As many of you know, the association is entitled to collect a super lien payment from a foreclosing lender when a property enters into public trustee foreclosure. The super lien amount consists of up to six months of regular assessment charges that came due prior to the filing of the foreclosure. This is a monetary threshold rather than a requirement that there be six months of unpaid assessments due.  For example, if an association had monthly dues of $100.00, a super lien could be claimed for $600.00 so long as the account ledger showed this balance as due. The balance could be comprised of any combination of assessments, late charges, interest, legal fees or other charges.

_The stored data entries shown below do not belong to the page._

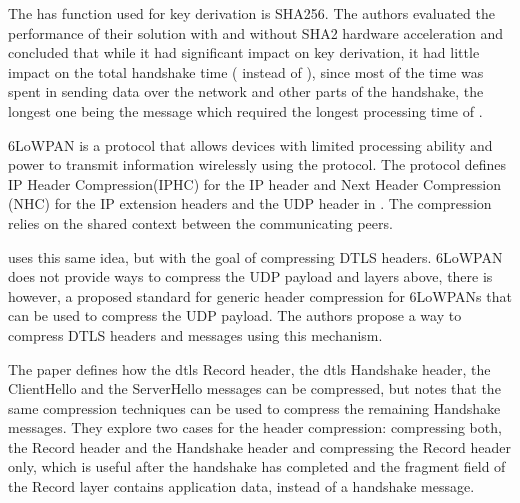 \documentclass{llncs}
\begin{document}
The has function used for key derivation is SHA256. The authors evaluated the
performance of their solution with and without SHA2 hardware acceleration and
concluded that while it had significant impact on key derivation, it had little
impact on the total handshake time ( instead of ), since most of the time was spent in sending
data over the network and other parts of the handshake, the longest one being
the  message which required the longest processing time
of .

6LoWPAN\cite{RFC4944} is a protocol that allows devices with limited processing
ability and power to transmit information wirelessly using the 
protocol. The protocol defines IP Header Compression(IPHC) for the IP header and
Next Header Compression (NHC) for the IP extension headers and the UDP header in \cite{RFC6282}.
The compression relies on the shared context between the communicating peers.

\cite{6LoWPANC53:online} uses this same idea, but with the goal of compressing DTLS headers.
6LoWPAN does not provide ways to compress the UDP payload and layers above, there
is however, a proposed standard\cite{RFC7400} for generic header compression
for 6LoWPANs that can be used to compress the UDP payload. The authors propose
a way to compress DTLS headers and messages using this mechanism.

The paper \cite{6LoWPANC53:online} defines how the \gls{dtls} Record header, the \gls{dtls} Handshake header,
the ClientHello and the ServerHello messages can be compressed, but notes that
the same compression techniques can be used to compress the remaining Handshake
messages. They explore two cases for the header compression: compressing both,
the Record header and the Handshake header and compressing the Record header only,
which is useful after the handshake has completed and the fragment field of the
Record layer contains application data, instead of a handshake message.
\end{document}
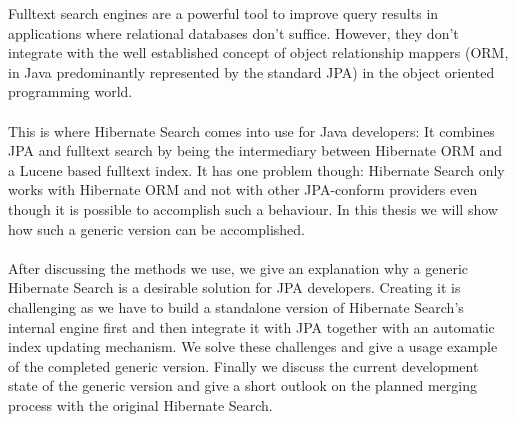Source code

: Fulltext search engines are a powerful tool to improve query results in applications where relational databases don't suffice. However, they don't integrate with the well established concept of object relationship mappers (ORM, in Java predominantly represented by the standard JPA) in the object oriented programming world.
\\\\
This is where Hibernate Search comes into use for Java developers: It combines JPA and fulltext search by being the intermediary between Hibernate ORM and a Lucene based fulltext index. It has one problem though: Hibernate Search only works with Hibernate ORM and not with other JPA-conform providers even though it is possible to accomplish such a behaviour. In this thesis we will show how such a generic version can be accomplished.
\\\\
After discussing the methods we use, we give an explanation why a generic Hibernate Search is a desirable solution for JPA developers. Creating it is challenging as we have to build a standalone version of Hibernate Search's internal engine first and then integrate it with JPA together with an automatic index updating mechanism. We solve these challenges and give a usage example of the completed generic version. Finally we discuss the current development state of the generic version and give a short outlook on the planned merging process with the original Hibernate Search.
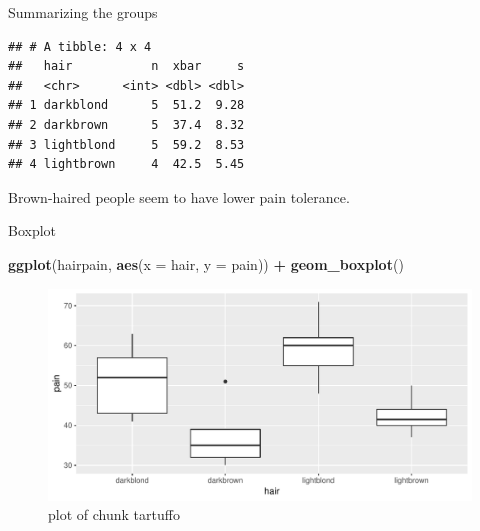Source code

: \documentclass[ignorenonframetext,]{beamer}
\newenvironment{Shaded}{\begin{snugshade}}{\end{snugshade}}
\newcommand{\DataTypeTok}[1]{\textcolor[rgb]{0.13,0.29,0.53}{#1}}
\newcommand{\KeywordTok}[1]{\textcolor[rgb]{0.13,0.29,0.53}{\textbf{#1}}}
\newcommand{\NormalTok}[1]{#1}
\newcommand{\OperatorTok}[1]{\textcolor[rgb]{0.81,0.36,0.00}{\textbf{#1}}}
\newcommand{\StringTok}[1]{\textcolor[rgb]{0.31,0.60,0.02}{#1}}
\begin{document}
\begin{frame}[fragile]{Summarizing the groups}
\protect\hypertarget{summarizing-the-groups}{}

\footnotesize

\begin{Shaded}
\end{Shaded}

\begin{verbatim}
## # A tibble: 4 x 4
##   hair           n  xbar     s
##   <chr>      <int> <dbl> <dbl>
## 1 darkblond      5  51.2  9.28
## 2 darkbrown      5  37.4  8.32
## 3 lightblond     5  59.2  8.53
## 4 lightbrown     4  42.5  5.45
\end{verbatim}

\normalsize

Brown-haired people seem to have lower pain tolerance.

\end{frame}

\begin{frame}[fragile]{Boxplot}
\protect\hypertarget{boxplot}{}

\begin{Shaded}
\begin{Highlighting}[]
\KeywordTok{ggplot}\NormalTok{(hairpain, }\KeywordTok{aes}\NormalTok{(}\DataTypeTok{x =}\NormalTok{ hair, }\DataTypeTok{y =}\NormalTok{ pain)) }\OperatorTok{+}\StringTok{ }\KeywordTok{geom_boxplot}\NormalTok{()}
\end{Highlighting}
\end{Shaded}

\begin{figure}
\centering
\includegraphics{figure/tartuffo-1.pdf}
\caption{plot of chunk tartuffo}
\end{figure}

\end{frame}
\end{document}
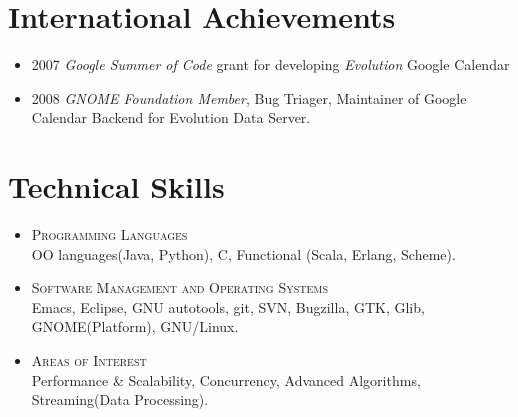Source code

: \documentclass[a4paper,10pt]{article}
\begin{document}
\section{International Achievements}
  \begin{itemize}
  \item \textsc{2007} \emph{Google Summer of Code} grant for developing \emph{Evolution} Google Calendar
  \item \textsc{2008} \emph{GNOME Foundation Member}, Bug Triager, Maintainer of Google Calendar Backend for Evolution Data Server.
  \end{itemize}
    
\section{Technical Skills}
  \begin{itemize}
  \item \textsc{Programming Languages} \\
    OO languages(Java, Python), C, Functional (Scala, Erlang, Scheme).    
  \item \textsc{Software Management and Operating Systems} \\
    Emacs, Eclipse, GNU autotools, git, SVN, Bugzilla, GTK, Glib, GNOME(Platform), GNU/Linux.
  \item \textsc{Areas of Interest} \\
    Performance \& Scalability, Concurrency, Advanced Algorithms, Streaming(Data Processing).
  \end{itemize}
  
\end{document}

There are, however, additional reasons for monitoring a foreclosure besides collection of the super lien. While property values continue to rise, it is important to also monitor the sale date of a property together with the sale price of the property at the public trustee auction. If, for example, a property sells for more than is owed to the foreclosing lender, the association may be entitled to those funds in addition to its super lien payment. Further, an association’s assessment lien may allow it to request title to a foreclosed property for the amount of the successful bid at the sale plus payment of additional nominal fees and expenses. While the prospect of an association taking title to a property may be daunting, it is sometimes a great option for recovering a large delinquent balance owed to the association together with a small profit on the resale of the unit.

It is important to note that there are very strict deadlines for claiming excess proceeds from a sale or requesting title to a property, so it is important that an association have legal counsel monitor the foreclosure sale dates.